**Data for review:**

+ + +

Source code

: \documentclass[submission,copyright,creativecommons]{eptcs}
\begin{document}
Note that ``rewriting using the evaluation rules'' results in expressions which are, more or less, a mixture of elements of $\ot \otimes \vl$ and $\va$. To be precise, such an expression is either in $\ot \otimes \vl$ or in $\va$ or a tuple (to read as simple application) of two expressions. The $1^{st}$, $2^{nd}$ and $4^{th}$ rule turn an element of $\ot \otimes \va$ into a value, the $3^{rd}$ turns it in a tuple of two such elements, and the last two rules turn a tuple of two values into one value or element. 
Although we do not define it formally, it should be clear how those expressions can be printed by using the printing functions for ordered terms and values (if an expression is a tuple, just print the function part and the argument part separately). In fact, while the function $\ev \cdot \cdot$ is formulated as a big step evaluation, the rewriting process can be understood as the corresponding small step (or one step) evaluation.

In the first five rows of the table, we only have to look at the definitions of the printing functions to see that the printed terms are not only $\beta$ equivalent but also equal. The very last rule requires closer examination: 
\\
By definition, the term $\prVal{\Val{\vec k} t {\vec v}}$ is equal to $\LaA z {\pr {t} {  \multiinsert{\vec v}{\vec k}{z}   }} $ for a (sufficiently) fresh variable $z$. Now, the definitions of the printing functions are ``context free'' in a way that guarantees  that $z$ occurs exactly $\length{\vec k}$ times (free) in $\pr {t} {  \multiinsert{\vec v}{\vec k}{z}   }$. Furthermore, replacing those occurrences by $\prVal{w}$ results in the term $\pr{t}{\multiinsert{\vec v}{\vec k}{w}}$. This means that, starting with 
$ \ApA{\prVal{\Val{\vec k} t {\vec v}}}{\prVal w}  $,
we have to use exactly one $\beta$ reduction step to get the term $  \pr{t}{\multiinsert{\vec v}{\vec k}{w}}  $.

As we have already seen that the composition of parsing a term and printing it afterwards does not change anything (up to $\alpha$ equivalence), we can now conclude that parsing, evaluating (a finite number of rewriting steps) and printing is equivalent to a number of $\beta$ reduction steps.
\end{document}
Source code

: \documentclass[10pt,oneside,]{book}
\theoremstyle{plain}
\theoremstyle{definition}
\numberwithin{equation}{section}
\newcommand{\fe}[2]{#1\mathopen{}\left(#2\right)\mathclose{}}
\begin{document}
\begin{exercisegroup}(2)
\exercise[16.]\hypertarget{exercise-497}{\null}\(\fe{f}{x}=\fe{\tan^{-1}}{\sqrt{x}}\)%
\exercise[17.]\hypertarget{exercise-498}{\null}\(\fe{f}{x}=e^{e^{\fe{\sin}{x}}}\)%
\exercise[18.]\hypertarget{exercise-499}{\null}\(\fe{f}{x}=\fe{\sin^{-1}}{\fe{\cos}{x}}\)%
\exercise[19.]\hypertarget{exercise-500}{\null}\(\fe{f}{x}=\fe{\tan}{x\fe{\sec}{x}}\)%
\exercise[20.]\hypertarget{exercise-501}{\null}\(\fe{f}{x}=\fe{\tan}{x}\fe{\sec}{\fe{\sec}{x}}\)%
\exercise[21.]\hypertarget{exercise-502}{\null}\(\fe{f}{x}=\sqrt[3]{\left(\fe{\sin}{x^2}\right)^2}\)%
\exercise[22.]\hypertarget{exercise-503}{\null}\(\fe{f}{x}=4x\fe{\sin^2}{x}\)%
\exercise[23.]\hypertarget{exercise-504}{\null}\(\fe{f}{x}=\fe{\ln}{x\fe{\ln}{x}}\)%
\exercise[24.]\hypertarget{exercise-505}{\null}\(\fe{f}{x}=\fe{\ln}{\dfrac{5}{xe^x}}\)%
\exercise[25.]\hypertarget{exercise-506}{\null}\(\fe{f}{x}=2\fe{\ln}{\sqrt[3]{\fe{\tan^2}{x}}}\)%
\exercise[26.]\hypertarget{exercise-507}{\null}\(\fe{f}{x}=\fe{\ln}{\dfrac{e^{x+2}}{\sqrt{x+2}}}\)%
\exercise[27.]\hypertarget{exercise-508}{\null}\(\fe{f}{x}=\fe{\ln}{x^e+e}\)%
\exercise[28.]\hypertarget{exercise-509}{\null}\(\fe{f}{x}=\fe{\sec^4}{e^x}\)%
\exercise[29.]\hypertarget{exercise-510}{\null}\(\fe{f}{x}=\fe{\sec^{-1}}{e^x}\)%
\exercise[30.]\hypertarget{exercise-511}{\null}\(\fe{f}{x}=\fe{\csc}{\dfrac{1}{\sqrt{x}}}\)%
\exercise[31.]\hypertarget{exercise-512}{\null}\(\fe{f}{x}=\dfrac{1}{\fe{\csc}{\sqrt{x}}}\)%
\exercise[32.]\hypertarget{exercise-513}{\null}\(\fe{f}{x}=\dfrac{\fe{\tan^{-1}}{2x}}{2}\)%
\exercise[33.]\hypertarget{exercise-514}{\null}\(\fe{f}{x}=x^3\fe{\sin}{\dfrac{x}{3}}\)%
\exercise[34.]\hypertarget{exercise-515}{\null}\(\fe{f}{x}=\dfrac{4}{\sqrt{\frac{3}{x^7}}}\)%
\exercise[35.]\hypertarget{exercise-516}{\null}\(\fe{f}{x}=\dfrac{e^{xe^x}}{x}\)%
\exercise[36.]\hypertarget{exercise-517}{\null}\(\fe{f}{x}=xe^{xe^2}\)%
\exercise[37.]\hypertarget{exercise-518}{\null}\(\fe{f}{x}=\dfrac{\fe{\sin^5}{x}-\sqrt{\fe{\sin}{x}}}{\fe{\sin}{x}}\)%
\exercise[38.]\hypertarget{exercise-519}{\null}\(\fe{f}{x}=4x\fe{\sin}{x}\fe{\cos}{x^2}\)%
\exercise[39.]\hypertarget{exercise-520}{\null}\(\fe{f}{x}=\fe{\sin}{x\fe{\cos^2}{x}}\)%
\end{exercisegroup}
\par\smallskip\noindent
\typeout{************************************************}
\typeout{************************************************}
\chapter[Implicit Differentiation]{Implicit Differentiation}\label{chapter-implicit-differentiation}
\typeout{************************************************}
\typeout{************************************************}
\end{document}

+ + +

**The task:** Only lines that contain the string "exactly" count; pick each one out of the records and copy it.

**Written answer:**
By definition, the term $\prVal{\Val{\vec k} t {\vec v}}$ is equal to $\LaA z {\pr {t} {  \multiinsert{\vec v}{\vec k}{z}   }} $ for a (sufficiently) fresh variable $z$. Now, the definitions of the printing functions are ``context free'' in a way that guarantees  that $z$ occurs exactly $\length{\vec k}$ times (free) in $\pr {t} {  \multiinsert{\vec v}{\vec k}{z}   }$. Furthermore, replacing those occurrences by $\prVal{w}$ results in the term $\pr{t}{\multiinsert{\vec v}{\vec k}{w}}$. This means that, starting with 
we have to use exactly one $\beta$ reduction step to get the term $  \pr{t}{\multiinsert{\vec v}{\vec k}{w}}  $.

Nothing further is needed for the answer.